- Exercise -
Wherever "caption" turns up in a line of the entries below, that line counts. Say how many such lines there are, with no other words.

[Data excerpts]
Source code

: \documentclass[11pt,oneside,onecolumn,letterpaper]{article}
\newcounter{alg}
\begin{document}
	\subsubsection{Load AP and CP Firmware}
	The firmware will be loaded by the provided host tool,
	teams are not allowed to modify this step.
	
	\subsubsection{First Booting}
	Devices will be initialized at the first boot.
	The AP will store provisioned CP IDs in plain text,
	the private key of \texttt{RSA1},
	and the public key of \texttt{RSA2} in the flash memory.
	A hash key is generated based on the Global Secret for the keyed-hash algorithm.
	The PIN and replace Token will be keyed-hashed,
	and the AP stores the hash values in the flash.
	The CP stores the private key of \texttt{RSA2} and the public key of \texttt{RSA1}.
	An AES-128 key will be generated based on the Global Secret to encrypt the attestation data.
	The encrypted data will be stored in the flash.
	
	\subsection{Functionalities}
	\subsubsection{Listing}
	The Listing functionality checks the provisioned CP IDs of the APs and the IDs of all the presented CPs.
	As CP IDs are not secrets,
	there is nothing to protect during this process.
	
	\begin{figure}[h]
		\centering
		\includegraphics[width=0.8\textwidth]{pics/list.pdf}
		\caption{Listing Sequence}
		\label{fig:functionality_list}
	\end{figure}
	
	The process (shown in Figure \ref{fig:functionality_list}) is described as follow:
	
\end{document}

==

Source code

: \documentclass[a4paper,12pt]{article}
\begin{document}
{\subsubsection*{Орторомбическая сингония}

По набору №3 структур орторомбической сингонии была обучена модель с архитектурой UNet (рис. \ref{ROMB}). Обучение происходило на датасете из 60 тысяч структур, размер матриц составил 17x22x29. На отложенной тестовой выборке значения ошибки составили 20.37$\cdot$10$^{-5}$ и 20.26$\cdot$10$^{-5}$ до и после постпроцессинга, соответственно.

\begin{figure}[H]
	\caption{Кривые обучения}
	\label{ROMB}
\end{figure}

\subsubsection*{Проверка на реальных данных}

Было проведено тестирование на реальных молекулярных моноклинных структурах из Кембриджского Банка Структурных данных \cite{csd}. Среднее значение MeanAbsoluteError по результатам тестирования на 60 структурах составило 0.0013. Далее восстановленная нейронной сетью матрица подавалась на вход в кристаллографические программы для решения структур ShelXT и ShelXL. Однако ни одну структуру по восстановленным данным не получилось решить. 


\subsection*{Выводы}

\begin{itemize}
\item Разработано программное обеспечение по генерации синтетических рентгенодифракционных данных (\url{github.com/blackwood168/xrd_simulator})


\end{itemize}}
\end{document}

- Result for this task -
2